足枷
 


「だっ、だって、私、あの子を元にした人造人間だから、クローンだから……!!あの子が被験者になったときと容姿は変わってないよ!?この髪も眼も皮膚も声も背丈も全部全部全部全部、あの子と同じなの!!貴方が大事に思っていたあの子なの!辛いでしょ?死んでしまったあの子とおんなじなんだもん。貴方がいままで私の顔が、声があの子と同じだって気が付かなかったのは、貴方が思い出したくなかったからじゃないの!?思い出すこともできない、したくないくらい辛かったからじゃないの!?いままで私を回収屋として見ていれたのは、そういうこともあって、過去の記憶に蓋をしていたからじゃないの!?あの研究所は私が作製された研究所だった。だから私は入ることを拒んだ。でもガンマが言ったんでしょ?蓋は開けられたんでしょ?気付いてしまったんでしょ?もう、夜を走れない……。私は、私自身は貴方が好きなの。だから拒絶してほしい!いままで隠してきて、それがなんだか貴方を騙しているようで悔しかった。あの子にも、貴方にも。このまま、苦しいままでいたくない。いっそのこと、私を拒絶してほしいの!私にとって、それはこわい。けれど拒絶しないでこのまま貴方の胸を締め付けるのは――」



プツンと、張り詰めていたなにかが切れた。
サブラージの口からは止まることのない悲痛が声となってルベルの耳を刺激した。ボロボロと流すサブラージの涙を、左都は袖で拭ってあげていた。傍観を決め込んでいる助手はその一連に傍観者らしく口出しをしなかった。

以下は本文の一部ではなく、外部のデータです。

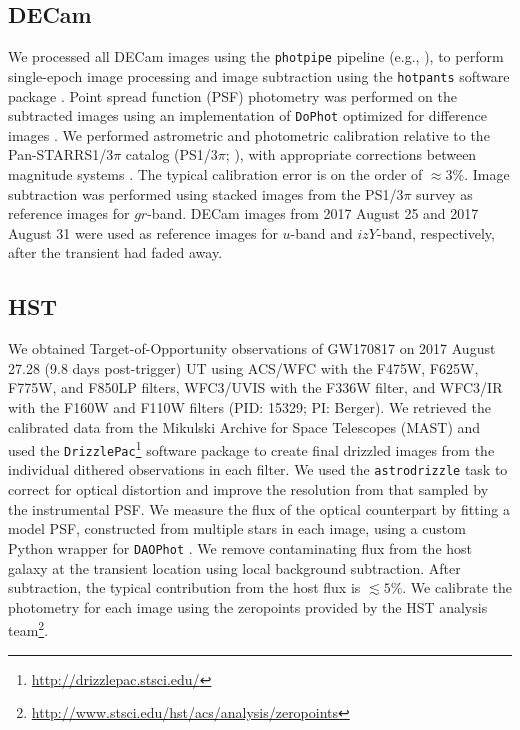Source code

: \subsection{DECam}
\label{sec:ch5_data}
We processed all DECam images using the {\tt photpipe} pipeline (e.g., \citealt{Rest05+,Rest+14}), to perform single-epoch image processing and image subtraction using the {\tt hotpants} software package \citep{Becker2015}. Point spread function (PSF) photometry was performed on the subtracted images using an implementation of {\tt DoPhot} optimized for difference images \citep{Schechter+93}. We performed astrometric and photometric calibration relative to the Pan-STARRS1/$3\pi$ catalog (PS1/$3\pi$; \citealt{Chambers+16}), with appropriate corrections between magnitude systems \citep{Scolnic+15}. The typical calibration error is on the order of $\approx3\%$. Image subtraction was performed using stacked images from the PS1/$3\pi$ survey as reference images for $gr$-band. DECam images from 2017 August 25 and 2017 August 31 were used as reference images for $u$-band and $izY$-band, respectively, after the transient had faded away.

\subsection{HST}
\label{sec:ch5_data_HST}
We obtained \HST Target-of-Opportunity observations of GW170817 on 2017 August 27.28 (9.8 days post-trigger) UT using ACS/WFC with the F475W, F625W, F775W, and F850LP filters, WFC3/UVIS with the F336W filter, and WFC3/IR with the F160W and F110W filters (PID: 15329; PI: Berger).  We retrieved the calibrated data from the Mikulski Archive for Space Telescopes (MAST) and used the {\tt DrizzlePac}\footnote{\url{http://drizzlepac.stsci.edu/}} software package to create final drizzled images from the individual dithered observations in each filter.  We used the {\tt astrodrizzle} task to correct for optical distortion and improve the resolution from that sampled by the instrumental PSF. We measure the flux of the optical counterpart by fitting a model PSF, constructed from multiple stars in each image, using a custom Python wrapper for {\tt DAOPhot} \citep{Stetson1987}. We remove contaminating flux from the host galaxy at the transient location using local background subtraction. After subtraction, the typical contribution from the host flux is $\lesssim5\%$. We calibrate the photometry for each image using the zeropoints provided by the HST analysis team\footnote{\url{http://www.stsci.edu/hst/acs/analysis/zeropoints}}.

「……サブラージ、俺さ、正直言うとお前とユアンを重ねてねぇんだよ」



サブラージがあの子、と呼んだユアンの名をはっきり言葉にし、ルベルは濡れた目を彼に向けるサブラージを見ながら続けた。



「蓋がどうとかってのは、サブラージの言う通りだろうけど、なんつーか……。ぶっちゃけユアンとサブラージって似てねぇぜ?容姿はともかくユアンの方が可愛いげがあるしな」

「……シスコン」

「うっせーよ!!とにかく、俺はサブラージを拒絶しねーから。それに、俺もお前が好きだ。普段のサブラージが。だからそんな内気になるなよ。やりにくいだろ。なっ」



ニカッ、と笑みを浮かべてルベルはサブラージを落ち着かせようとした。サブラージも、泣いていた顔を必死で笑みに持っていく。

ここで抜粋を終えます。